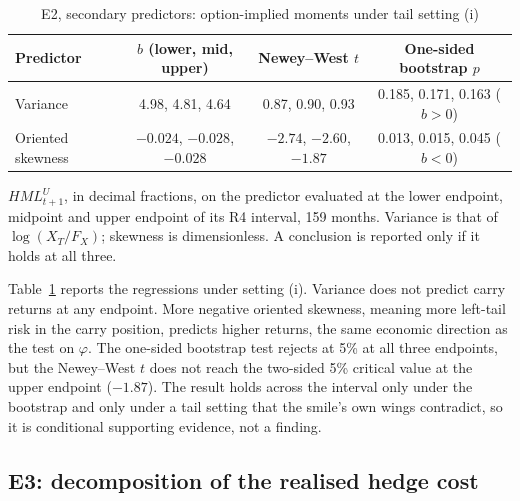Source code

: \documentclass[11pt]{article}
\theoremstyle{result}
\newcommand{\HML}{\mathit{HML}}
\begin{document}
\begin{table}[t]
\centering\small
\caption{E2, secondary predictors: option-implied moments under tail setting (i)}\label{tab:mom}
\begin{tabular}{lccc}
\toprule
Predictor & $b$ (lower, mid, upper) & Newey--West $t$ & One-sided bootstrap $p$ \\
\midrule
Variance & 4.98, 4.81, 4.64 & 0.87, 0.90, 0.93 & 0.185, 0.171, 0.163 ($b>0$) \\
Oriented skewness & $-0.024$, $-0.028$, $-0.028$ & $-2.74$, $-2.60$, $-1.87$ & 0.013, 0.015, 0.045 ($b<0$) \\
\bottomrule
\end{tabular}
\par\medskip
\begin{minipage}{0.97\linewidth}\footnotesize
$\HML^U_{t+1}$, in decimal fractions, on the predictor evaluated at the lower endpoint, midpoint and upper endpoint of its R4 interval, 159 months. Variance is that of $\log(X_T/F_X)$; skewness is dimensionless. A conclusion is reported only if it holds at all three.
\end{minipage}
\end{table}

Table~\ref{tab:mom} reports the regressions under setting (i). Variance does not predict carry returns at any endpoint. More negative oriented skewness, meaning more left-tail risk in the carry position, predicts higher returns, the same economic direction as the test on $\varphi$. The one-sided bootstrap test rejects at 5\% at all three endpoints, but the Newey--West $t$ does not reach the two-sided 5\% critical value at the upper endpoint ($-1.87$). The result holds across the interval only under the bootstrap and only under a tail setting that the smile's own wings contradict, so it is conditional supporting evidence, not a finding.

\subsection{E3: decomposition of the realised hedge cost}\label{sec:e3}
\end{document}
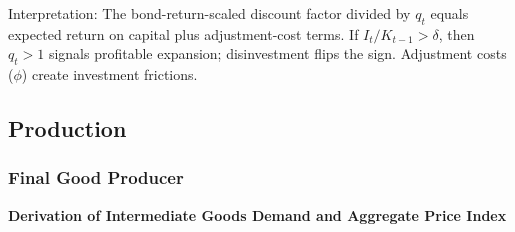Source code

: \documentclass[11pt,preprint]{elsarticle}
\numberwithin{equation}{section}
\numberwithin{figure}{section}
\numberwithin{table}{section}
\begin{document}
Interpretation: The bond-return-scaled discount factor divided by
\(q_t\) equals expected return on capital plus adjustment-cost terms. If
\(I_t/K_{t-1}>\delta\), then \(q_t>1\) signals profitable expansion;
disinvestment flips the sign. Adjustment costs (\(\phi\)) create
investment frictions.

\subsection{Production}\label{production-1}

\subsubsection{\texorpdfstring{Final Good Producer
\label{final_good_producer_appendix}}{Final Good Producer }}\label{final-good-producer}

\textbf{Derivation of Intermediate Goods Demand and Aggregate Price
Index}
\end{document}
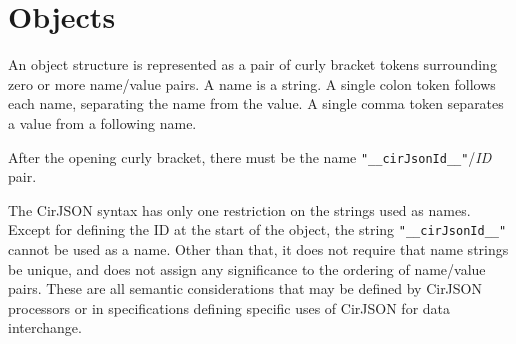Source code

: 
\section{Objects}

An object structure is represented as a pair of curly bracket tokens surrounding zero or more name/value pairs.
A name is a string.
A single colon token follows each name, separating the name from the value.
A single comma token separates a value from a following name.

After the opening curly bracket, there must be the name \texttt{"\_{\_}cirJsonId\_\_"}/\textit{ID} pair.

The CirJSON syntax has only one restriction on the strings used as names.
Except for defining the ID at the start of the object, the string \texttt{"\_{\_}cirJsonId\_\_"} cannot be used as a name.
Other than that, it does not require that name strings be unique, and does not assign any significance to the ordering of name/value pairs.
These are all semantic considerations that may be defined by CirJSON processors or in specifications defining specific uses of CirJSON for data interchange.

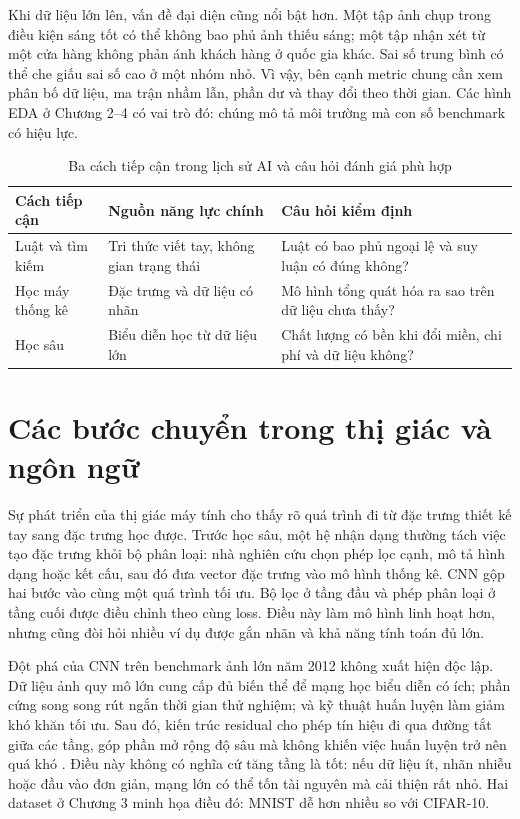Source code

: \documentclass[12pt,a4paper]{report}
\begin{document}
Khi dữ liệu lớn lên, vấn đề đại diện cũng nổi bật hơn. Một tập ảnh chụp trong điều kiện sáng tốt có thể không bao phủ ảnh thiếu sáng; một tập nhận xét từ một cửa hàng không phản ánh khách hàng ở quốc gia khác. Sai số trung bình có thể che giấu sai số cao ở một nhóm nhỏ. Vì vậy, bên cạnh metric chung cần xem phân bố dữ liệu, ma trận nhầm lẫn, phần dư và thay đổi theo thời gian. Các hình EDA ở Chương 2--4 có vai trò đó: chúng mô tả môi trường mà con số benchmark có hiệu lực.

\begin{table}[htbp]\centering\caption{Ba cách tiếp cận trong lịch sử AI và câu hỏi đánh giá phù hợp}\label{tab:history-paradigms}
\begin{tabularx}{\textwidth}{p{2.4cm}p{3.3cm}X}
\toprule\textbf{Cách tiếp cận} & \textbf{Nguồn năng lực chính} & \textbf{Câu hỏi kiểm định} \\\midrule
Luật và tìm kiếm & Tri thức viết tay, không gian trạng thái & Luật có bao phủ ngoại lệ và suy luận có đúng không?\\
Học máy thống kê & Đặc trưng và dữ liệu có nhãn & Mô hình tổng quát hóa ra sao trên dữ liệu chưa thấy?\\
Học sâu & Biểu diễn học từ dữ liệu lớn & Chất lượng có bền khi đổi miền, chi phí và dữ liệu không?\\
\bottomrule\end{tabularx}\end{table}

\section{Các bước chuyển trong thị giác và ngôn ngữ}
Sự phát triển của thị giác máy tính cho thấy rõ quá trình đi từ đặc trưng thiết kế tay sang đặc trưng học được. Trước học sâu, một hệ nhận dạng thường tách việc tạo đặc trưng khỏi bộ phân loại: nhà nghiên cứu chọn phép lọc cạnh, mô tả hình dạng hoặc kết cấu, sau đó đưa vector đặc trưng vào mô hình thống kê. CNN gộp hai bước vào cùng một quá trình tối ưu. Bộ lọc ở tầng đầu và phép phân loại ở tầng cuối được điều chỉnh theo cùng loss. Điều này làm mô hình linh hoạt hơn, nhưng cũng đòi hỏi nhiều ví dụ được gắn nhãn và khả năng tính toán đủ lớn.

Đột phá của CNN trên benchmark ảnh lớn năm 2012 không xuất hiện độc lập. Dữ liệu ảnh quy mô lớn cung cấp đủ biến thể để mạng học biểu diễn có ích; phần cứng song song rút ngắn thời gian thử nghiệm; và kỹ thuật huấn luyện làm giảm khó khăn tối ưu. Sau đó, kiến trúc residual cho phép tín hiệu đi qua đường tắt giữa các tầng, góp phần mở rộng độ sâu mà không khiến việc huấn luyện trở nên quá khó \cite{resnet2016}. Điều này không có nghĩa cứ tăng tầng là tốt: nếu dữ liệu ít, nhãn nhiễu hoặc đầu vào đơn giản, mạng lớn có thể tốn tài nguyên mà cải thiện rất nhỏ. Hai dataset ở Chương 3 minh họa điều đó: MNIST dễ hơn nhiều so với CIFAR-10.
\end{document}
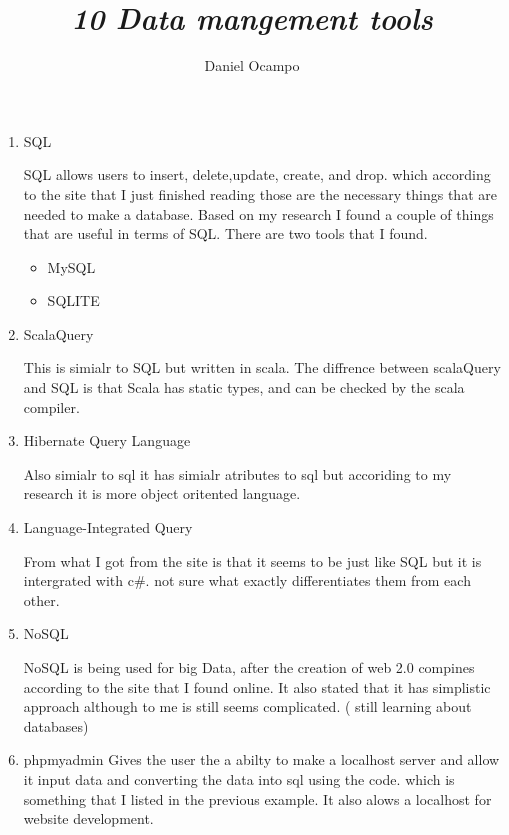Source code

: \documentclass{article}
\title{\emph{ 10 Data mangement tools  }}
\author{Daniel Ocampo}
\begin{document}
\maketitle 
\linespread{1.0}\selectfont

\begin{enumerate}
\item SQL 

SQL allows users to insert, delete,update, create, and drop. which according to the site that I just finished reading those are the necessary things that are needed to make a database. Based on my research I found a couple of things that are useful in terms of SQL. There are two tools that I found.

\begin{itemize}
\item MySQL
\item SQLITE



\end{itemize} 

\item ScalaQuery

This is simialr to SQL but written in scala. The diffrence between scalaQuery and SQL is that Scala has static types, and can be checked by the scala compiler.     

\item Hibernate Query Language 

Also simialr to sql it has  simialr atributes to sql but accoriding to my research it is more object oritented language. 


\item Language-Integrated Query

From what I got from the site is that it seems to be just like SQL but it is intergrated with c\#. not sure what exactly differentiates them from each other.


\item NoSQL



NoSQL is being used for big Data, after the creation of web 2.0 compines according to the site that I found online. It also stated that it has simplistic approach although to me is still seems complicated. ( still learning about databases)

\item phpmyadmin
Gives the user the a abilty to make a localhost server and allow it input data and converting the data into sql using the code. which is something that I listed in the previous example. It also alows a localhost for website development. 


\end{enumerate}
\end{document}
━━━━━━━━━━━━━━━━
Assignment
Within the data, how many lines hold the word "create"? State the number alone.

The answer
2